According to a recent report by Nikkei, Fujifilm Holdings and Sumitomo Chemical will begin supplying materials for next-generation chip manufacturing as early as 2021, which will help smartphones and other devices move toward smaller and more energy-efficient trends. The report further stated that Fujifilm is investing 4.5 billion yen (42.6 million U.S. dollars) to equip its production plant in Shizuoka Prefecture, southwest of Tokyo, and will start mass production as early as next year. The company said that using this product, there is less residue, resulting in fewer defective chips.

Meanwhile, Sumitomo Chemical will provide a full range of photoresist production capabilities from development to production for a plant in Osaka by fiscal 2022. Due to its strong market, the company has already reached a tentative agreement to supply products to large manufacturers.

Shin-Etsu Chemical set up a factory in Taiwan to serve TSMC?

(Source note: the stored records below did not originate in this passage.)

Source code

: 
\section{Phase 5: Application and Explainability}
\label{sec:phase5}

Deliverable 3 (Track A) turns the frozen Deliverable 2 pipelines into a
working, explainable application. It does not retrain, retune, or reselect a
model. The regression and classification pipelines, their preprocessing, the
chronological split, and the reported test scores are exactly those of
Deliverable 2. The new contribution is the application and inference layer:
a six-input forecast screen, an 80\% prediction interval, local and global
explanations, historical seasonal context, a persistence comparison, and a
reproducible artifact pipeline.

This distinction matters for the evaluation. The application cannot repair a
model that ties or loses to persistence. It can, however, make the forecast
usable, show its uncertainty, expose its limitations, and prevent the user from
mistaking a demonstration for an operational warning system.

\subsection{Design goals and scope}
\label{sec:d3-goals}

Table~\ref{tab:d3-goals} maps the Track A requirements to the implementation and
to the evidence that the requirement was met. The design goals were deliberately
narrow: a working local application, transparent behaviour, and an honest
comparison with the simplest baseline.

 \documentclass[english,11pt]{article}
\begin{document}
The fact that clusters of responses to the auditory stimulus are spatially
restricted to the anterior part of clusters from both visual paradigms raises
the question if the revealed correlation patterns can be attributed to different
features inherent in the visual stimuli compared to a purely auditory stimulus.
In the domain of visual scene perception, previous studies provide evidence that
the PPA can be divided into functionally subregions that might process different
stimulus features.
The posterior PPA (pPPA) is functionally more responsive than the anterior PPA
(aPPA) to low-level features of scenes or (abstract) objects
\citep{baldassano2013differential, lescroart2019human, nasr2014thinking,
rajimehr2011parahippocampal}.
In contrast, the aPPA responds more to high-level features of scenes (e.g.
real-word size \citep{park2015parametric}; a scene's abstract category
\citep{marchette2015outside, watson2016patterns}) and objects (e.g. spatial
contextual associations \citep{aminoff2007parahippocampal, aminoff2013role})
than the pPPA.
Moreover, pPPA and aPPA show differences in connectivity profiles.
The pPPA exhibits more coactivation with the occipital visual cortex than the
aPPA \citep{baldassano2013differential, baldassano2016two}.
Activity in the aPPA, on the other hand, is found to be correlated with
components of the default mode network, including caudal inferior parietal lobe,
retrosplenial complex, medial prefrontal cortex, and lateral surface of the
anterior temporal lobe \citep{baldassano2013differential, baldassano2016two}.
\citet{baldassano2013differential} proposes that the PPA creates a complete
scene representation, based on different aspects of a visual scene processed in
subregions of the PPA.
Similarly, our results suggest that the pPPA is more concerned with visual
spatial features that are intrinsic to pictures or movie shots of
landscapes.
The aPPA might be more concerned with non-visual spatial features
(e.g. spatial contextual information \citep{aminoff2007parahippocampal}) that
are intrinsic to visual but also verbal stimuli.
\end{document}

The latest report from Nikkei News pointed out that Japan's Shin-Etsu Chemical Co., Ltd. will spend about 30 billion yen (US$285 million) to increase the production capacity of photoresist, an important material for semiconductor factories, by 20%, and will produce it in Taiwan for the first time to expand supply for the production of advanced chips.

Shin-Etsu Chemical will invest in new equipment in Japan and Taiwan to produce photoresist, the material used to form circuit patterns on silicon wafers.

Shin-Etsu Chemical, Japan's leading maker of photoresists, is increasing production capacity as competition in the semiconductor materials sector intensifies and demand for chips used in 5G devices, data centers and other applications grows.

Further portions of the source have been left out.